Şimdide Erzincan’da yaklaşık bir yıldır moda oldu. Esnaf reklam tabelası yetmiyor diye birde halkın gözüne sokarcasına sık sık aralıklarla küçük veya büyük çaplı hem tretuvar üzerinde reklam totemleri hem de yol kenarlarında terfik totemleri ile her iki şekilde işgaller yaparak hakkı olmayarak resmen gasp ediyorlar.
Bu nasıl bir esnaflık anlayışı nasıl bir zihniyet. Sabah akşam aynı hiçbir gelişme yok. Cezai yaptırım ve caydırıcı önlemler uygulanarak geçiştirilecek bir durum değil. en doğrusu kısa süreliğine maddi zarara uğratmayacak kadar işyeri kapatma kriterleri ile düzenleme yapılarak başarı sağlanabilir.
Geçtiğimiz ramazan ayında durumun ciddiyetini anlamadan devam eden bir serüven gibi halen muamma bir durumda peki nasıl olacak diye düşünmeye hiç gerek yok. Önlemler kapsamında ilk aşama adrese teslim ağır para cezaları yanında adalet mekanizması içerisinde cumhuriyet savcıları tarafından tretuvar da yayaların geçişini engellemek amaçlı bir soruşturma başlatılarak Avrupa’da ki uygulamanın bir benzeri de Erzincan’da yapılmalıdır. İşte o zaman daha iyi sonuçlar elde edilerek verim sağlanabilir.

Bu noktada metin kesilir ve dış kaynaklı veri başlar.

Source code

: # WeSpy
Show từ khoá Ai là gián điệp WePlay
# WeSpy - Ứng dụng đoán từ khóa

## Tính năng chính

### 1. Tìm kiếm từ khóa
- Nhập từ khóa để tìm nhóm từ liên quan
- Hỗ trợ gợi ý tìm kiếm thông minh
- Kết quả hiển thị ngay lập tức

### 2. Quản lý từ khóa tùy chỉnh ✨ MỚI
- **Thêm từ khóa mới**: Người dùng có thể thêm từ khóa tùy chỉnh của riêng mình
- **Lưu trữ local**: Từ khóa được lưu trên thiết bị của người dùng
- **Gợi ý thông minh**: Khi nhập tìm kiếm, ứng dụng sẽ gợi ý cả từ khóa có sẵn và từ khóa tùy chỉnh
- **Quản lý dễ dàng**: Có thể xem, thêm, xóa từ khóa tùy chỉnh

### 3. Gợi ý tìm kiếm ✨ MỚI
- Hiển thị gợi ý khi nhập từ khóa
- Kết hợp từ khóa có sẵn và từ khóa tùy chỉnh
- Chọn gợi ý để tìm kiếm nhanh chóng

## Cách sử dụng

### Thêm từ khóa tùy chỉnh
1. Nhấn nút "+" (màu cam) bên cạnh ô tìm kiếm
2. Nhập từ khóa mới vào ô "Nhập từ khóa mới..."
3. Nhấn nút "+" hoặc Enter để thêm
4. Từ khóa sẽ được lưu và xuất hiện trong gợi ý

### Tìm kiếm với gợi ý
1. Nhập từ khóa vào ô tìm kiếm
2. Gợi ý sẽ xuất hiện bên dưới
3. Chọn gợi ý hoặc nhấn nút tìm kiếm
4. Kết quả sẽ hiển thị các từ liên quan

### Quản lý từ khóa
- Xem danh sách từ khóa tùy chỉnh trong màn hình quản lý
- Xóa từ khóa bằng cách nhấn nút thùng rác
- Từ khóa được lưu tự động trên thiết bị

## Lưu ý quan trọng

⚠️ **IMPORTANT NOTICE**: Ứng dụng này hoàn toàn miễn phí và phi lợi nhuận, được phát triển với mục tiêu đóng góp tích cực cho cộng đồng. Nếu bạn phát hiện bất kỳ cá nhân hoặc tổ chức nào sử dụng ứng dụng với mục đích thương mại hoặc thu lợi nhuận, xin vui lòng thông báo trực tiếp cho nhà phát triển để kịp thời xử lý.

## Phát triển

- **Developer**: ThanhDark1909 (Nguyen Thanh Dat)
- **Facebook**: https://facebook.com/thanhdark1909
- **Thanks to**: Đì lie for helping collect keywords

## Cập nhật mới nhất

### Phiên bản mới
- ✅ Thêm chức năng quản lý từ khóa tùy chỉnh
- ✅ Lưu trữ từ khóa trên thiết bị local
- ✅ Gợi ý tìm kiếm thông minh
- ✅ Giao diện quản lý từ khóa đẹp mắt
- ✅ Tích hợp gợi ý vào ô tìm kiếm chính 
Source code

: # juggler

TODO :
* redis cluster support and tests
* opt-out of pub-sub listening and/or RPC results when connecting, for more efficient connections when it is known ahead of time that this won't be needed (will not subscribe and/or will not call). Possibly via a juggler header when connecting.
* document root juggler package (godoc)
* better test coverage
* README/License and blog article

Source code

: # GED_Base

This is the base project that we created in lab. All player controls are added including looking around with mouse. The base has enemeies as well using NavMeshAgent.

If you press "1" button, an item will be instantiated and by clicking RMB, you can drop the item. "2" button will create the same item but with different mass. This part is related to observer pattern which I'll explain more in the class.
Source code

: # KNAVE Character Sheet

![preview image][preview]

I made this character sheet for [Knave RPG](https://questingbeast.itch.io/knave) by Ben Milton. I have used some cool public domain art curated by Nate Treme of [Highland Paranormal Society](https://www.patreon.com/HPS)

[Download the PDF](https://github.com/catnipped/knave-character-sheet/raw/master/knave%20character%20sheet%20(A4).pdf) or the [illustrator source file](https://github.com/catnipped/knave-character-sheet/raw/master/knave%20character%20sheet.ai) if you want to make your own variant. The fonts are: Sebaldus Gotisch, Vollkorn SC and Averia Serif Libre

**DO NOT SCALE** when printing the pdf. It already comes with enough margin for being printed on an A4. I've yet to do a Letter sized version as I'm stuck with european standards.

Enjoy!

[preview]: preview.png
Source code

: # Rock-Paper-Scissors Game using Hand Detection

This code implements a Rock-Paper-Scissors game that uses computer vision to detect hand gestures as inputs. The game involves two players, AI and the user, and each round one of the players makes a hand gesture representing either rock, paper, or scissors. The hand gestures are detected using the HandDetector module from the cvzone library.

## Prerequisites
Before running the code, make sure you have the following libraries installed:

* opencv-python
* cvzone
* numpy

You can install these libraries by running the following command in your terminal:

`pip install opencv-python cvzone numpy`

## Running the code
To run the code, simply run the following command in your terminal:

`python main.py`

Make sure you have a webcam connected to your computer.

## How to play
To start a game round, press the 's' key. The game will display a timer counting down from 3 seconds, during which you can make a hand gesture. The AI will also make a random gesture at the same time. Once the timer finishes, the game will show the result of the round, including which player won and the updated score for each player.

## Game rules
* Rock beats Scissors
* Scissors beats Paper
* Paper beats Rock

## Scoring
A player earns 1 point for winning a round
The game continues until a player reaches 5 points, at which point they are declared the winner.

Madem ki hukuk devletiyiz. O halde adalet bu şekilde daha sağlıklı olabilir. İlla adalet suç işleyenlere yönelik değil aynı zaman da bu tür durumlarda bile mekanizmayı işletmesi gerekir. Yoksa ne polis ne de zabıta ne kadar anons yaparsa yapsın yetkileri bir yere kadar. Devamında kalıcı olması için savcılık soruşturması ile gerçekçi ve etkileyici olduğunu görmek daha çok basit. Hem kimseye de haksızlık olmaz.
Yoksa birilerine bir şey olacak kültürüne sahip olmamızdan dolayı bu gibi durumlarda neden zorlanıyoruz. Ancak dediğim şekilde kararlı ve kalıcı bir mücadele olur. Bunun aksini düşünmek hem kendimize haksızlık hem de başkalarına haksızlık olur.
Bir süreliğine değil sürekli bu şekilde maddi zarara uğratmayacak derecede ağır para cezaları ve uyarıcı olarak savcılık soruşturması ile devlet mekanizmaların koordinasyonlu ve iletişim içerisinde daha iyi görev yaptıklarını görünür.